EXERCISE OBJECTIVE. Please give the count of lines below with the string "options" in them, and no other words.

[[ INFORMATION PROVIDED, beginning ]]

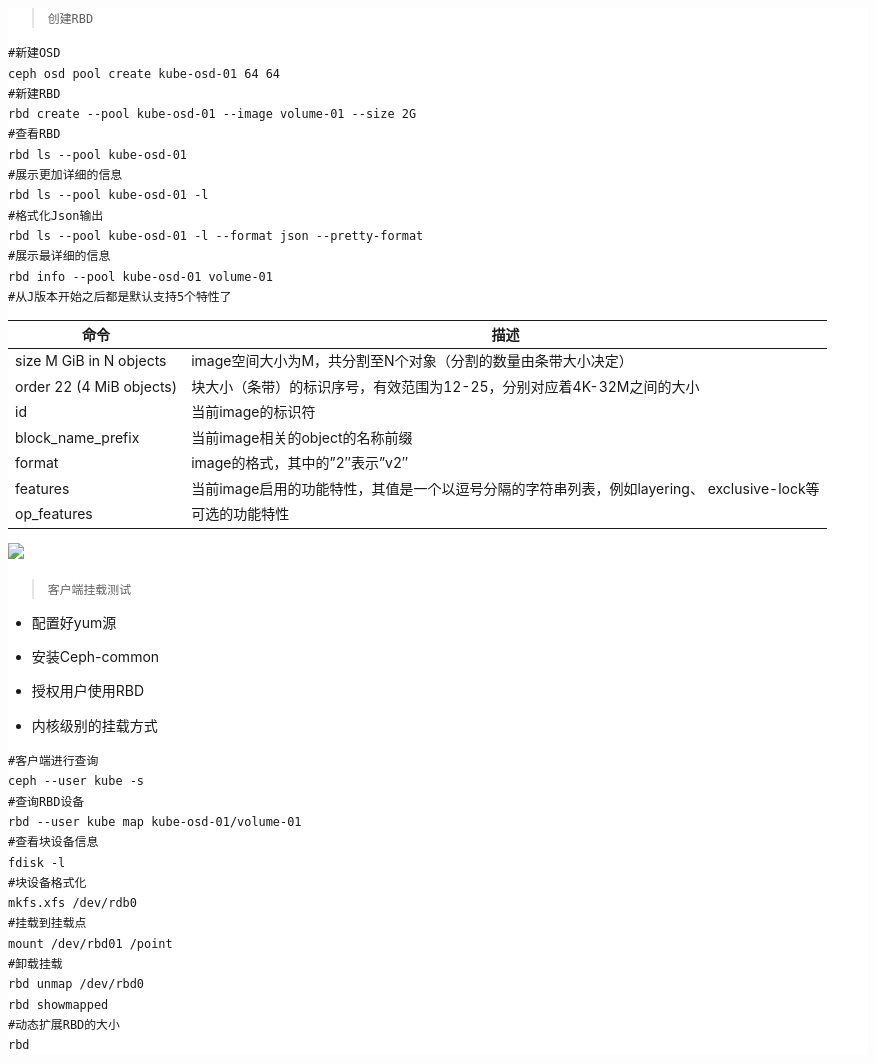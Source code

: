 > ``创建RBD``

```
#新建OSD
ceph osd pool create kube-osd-01 64 64
#新建RBD
rbd create --pool kube-osd-01 --image volume-01 --size 2G
#查看RBD
rbd ls --pool kube-osd-01
#展示更加详细的信息
rbd ls --pool kube-osd-01 -l
#格式化Json输出
rbd ls --pool kube-osd-01 -l --format json --pretty-format
#展示最详细的信息
rbd info --pool kube-osd-01 volume-01
#从J版本开始之后都是默认支持5个特性了
```

| 命令 | 描述 |
| --- | --- |
| size M GiB in N objects | image空间大小为M，共分割至N个对象（分割的数量由条带大小决定） |
| order 22 (4 MiB objects) | 块大小（条带）的标识序号，有效范围为12-25，分别对应着4K-32M之间的大小 |
| id | 当前image的标识符 |
| block_name_prefix | 当前image相关的object的名称前缀 |
| format | image的格式，其中的”2″表示”v2″ |
| features | 当前image启用的功能特性，其值是一个以逗号分隔的字符串列表，例如layering、 exclusive-lock等 |
| op_features | 可选的功能特性 |

 ![](https://i.imgur.com/OXQwV6K.png)

> ``客户端挂载测试``

*   配置好yum源

*   安装Ceph-common

*   授权用户使用RBD

*   内核级别的挂载方式

```
#客户端进行查询
ceph --user kube -s
#查询RBD设备
rbd --user kube map kube-osd-01/volume-01
#查看块设备信息
fdisk -l 
#块设备格式化
mkfs.xfs /dev/rdb0
#挂载到挂载点
mount /dev/rbd01 /point
#卸载挂载
rbd unmap /dev/rbd0
rbd showmapped
#动态扩展RBD的大小
rbd
```
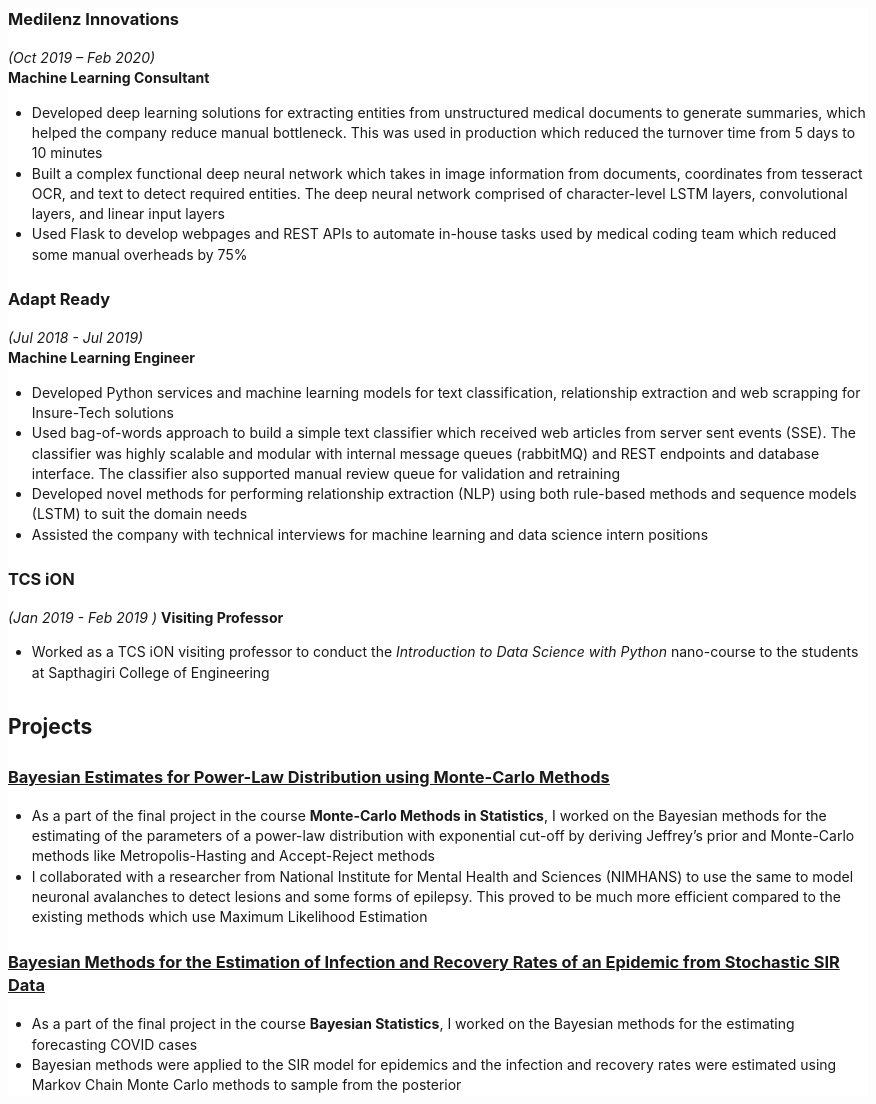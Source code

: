 ### Medilenz Innovations
*(Oct 2019 – Feb 2020)*\
**Machine Learning Consultant**
- Developed deep learning solutions for extracting entities from unstructured medical documents to generate summaries, which helped the company reduce manual bottleneck. This was used in production which reduced the turnover time from 5 days to 10 minutes
- Built a complex functional deep neural network which takes in image information from documents, coordinates from tesseract OCR, and text to detect required entities. The deep neural network comprised of character-level LSTM layers, convolutional layers, and linear input layers
- Used Flask to develop webpages and REST APIs to automate in-house tasks used by medical coding team which reduced some manual overheads by 75%

### Adapt Ready
*(Jul 2018 - Jul 2019)*\
**Machine Learning Engineer**
- Developed Python services and machine learning models for text classification, relationship extraction and web scrapping for Insure-Tech solutions
- Used bag-of-words approach to build a simple text classifier which received web articles from server sent events (SSE). The classifier was highly scalable and modular
with internal message queues (rabbitMQ) and REST endpoints and database interface. The classifier also supported manual review queue for validation and retraining
- Developed novel methods for performing relationship extraction (NLP) using both rule-based methods and sequence models (LSTM) to suit the domain needs
- Assisted the company with technical interviews for machine learning and data science intern positions

### TCS iON
*(Jan 2019 - Feb 2019 )*
**Visiting Professor**
- Worked as a TCS iON visiting professor to conduct the *Introduction to Data Science with Python* nano-course to the students at Sapthagiri College of Engineering


## Projects
### [Bayesian Estimates for Power-Law Distribution using Monte-Carlo Methods](https://anil.battalahalli.me/stats-projects/mcmc_powerlaw/)
- As a part of the final project in the course **Monte-Carlo Methods in Statistics**, I worked on the Bayesian methods for the estimating of the parameters of a power-law
distribution with exponential cut-off by deriving Jeffrey’s prior and Monte-Carlo methods like Metropolis-Hasting and Accept-Reject methods
- I collaborated with a researcher from National Institute for Mental Health and Sciences (NIMHANS) to use the same to model neuronal avalanches to detect lesions and some forms of epilepsy. This proved to be much more efficient compared to the existing methods which use Maximum Likelihood Estimation

### [Bayesian Methods for the Estimation of Infection and Recovery Rates of an Epidemic from Stochastic SIR Data](https://anil.battalahalli.me/stats-projects/bayesian_sir/)
- As a part of the final project in the course **Bayesian Statistics**, I worked on the Bayesian methods for the estimating forecasting COVID cases
- Bayesian methods were applied to the SIR model for epidemics and the infection and recovery rates were estimated using Markov Chain Monte Carlo methods to sample from the posterior
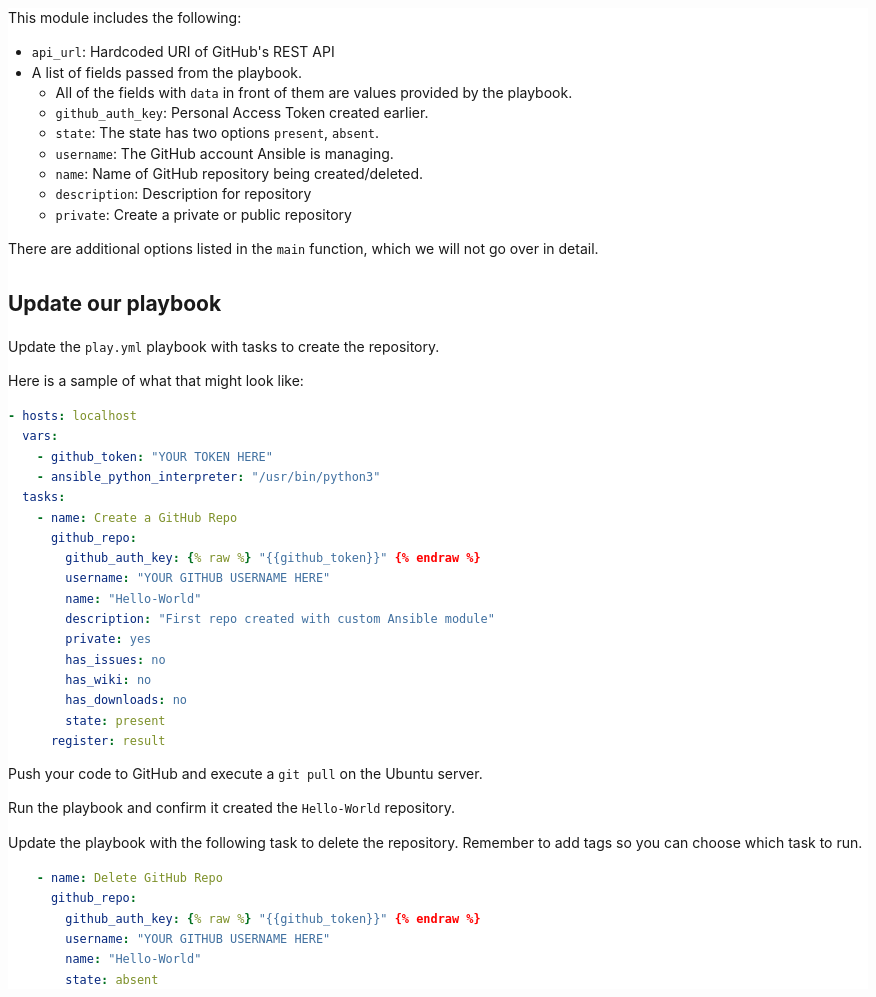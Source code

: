 This module includes the following: 

* `api_url`: Hardcoded URI of GitHub's REST API
* A list of fields passed from the playbook.
  * All of the fields with `data` in front of them are values provided by the playbook.
  * `github_auth_key`: Personal Access Token created earlier.
  * `state`: The state has two options `present`, `absent`.
  * `username`: The GitHub account Ansible is managing.
  * `name`: Name of GitHub repository being created/deleted.
  * `description`: Description for repository
  * `private`: Create a private or public repository

There are additional options listed in the `main` function, which we will not go over in detail. 

## Update our playbook
Update the `play.yml` playbook with tasks to create the repository. 

Here is a sample of what that might look like: 

```yml
- hosts: localhost
  vars:
    - github_token: "YOUR TOKEN HERE"
    - ansible_python_interpreter: "/usr/bin/python3"
  tasks:
    - name: Create a GitHub Repo
      github_repo:
        github_auth_key: {% raw %} "{{github_token}}" {% endraw %}
        username: "YOUR GITHUB USERNAME HERE"
        name: "Hello-World"
        description: "First repo created with custom Ansible module"
        private: yes
        has_issues: no
        has_wiki: no
        has_downloads: no
        state: present
      register: result
```

Push your code to GitHub and execute a `git pull` on the Ubuntu server.



Run the playbook and confirm it created the `Hello-World` repository. 

Update the playbook with the following task to delete the repository. Remember to add tags so you can choose which task to run.

```yml
    - name: Delete GitHub Repo
      github_repo:
        github_auth_key: {% raw %} "{{github_token}}" {% endraw %}
        username: "YOUR GITHUB USERNAME HERE"
        name: "Hello-World"
        state: absent
```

[[ INFORMATION PROVIDED, end ]]

RESULT OF THIS TASK. 2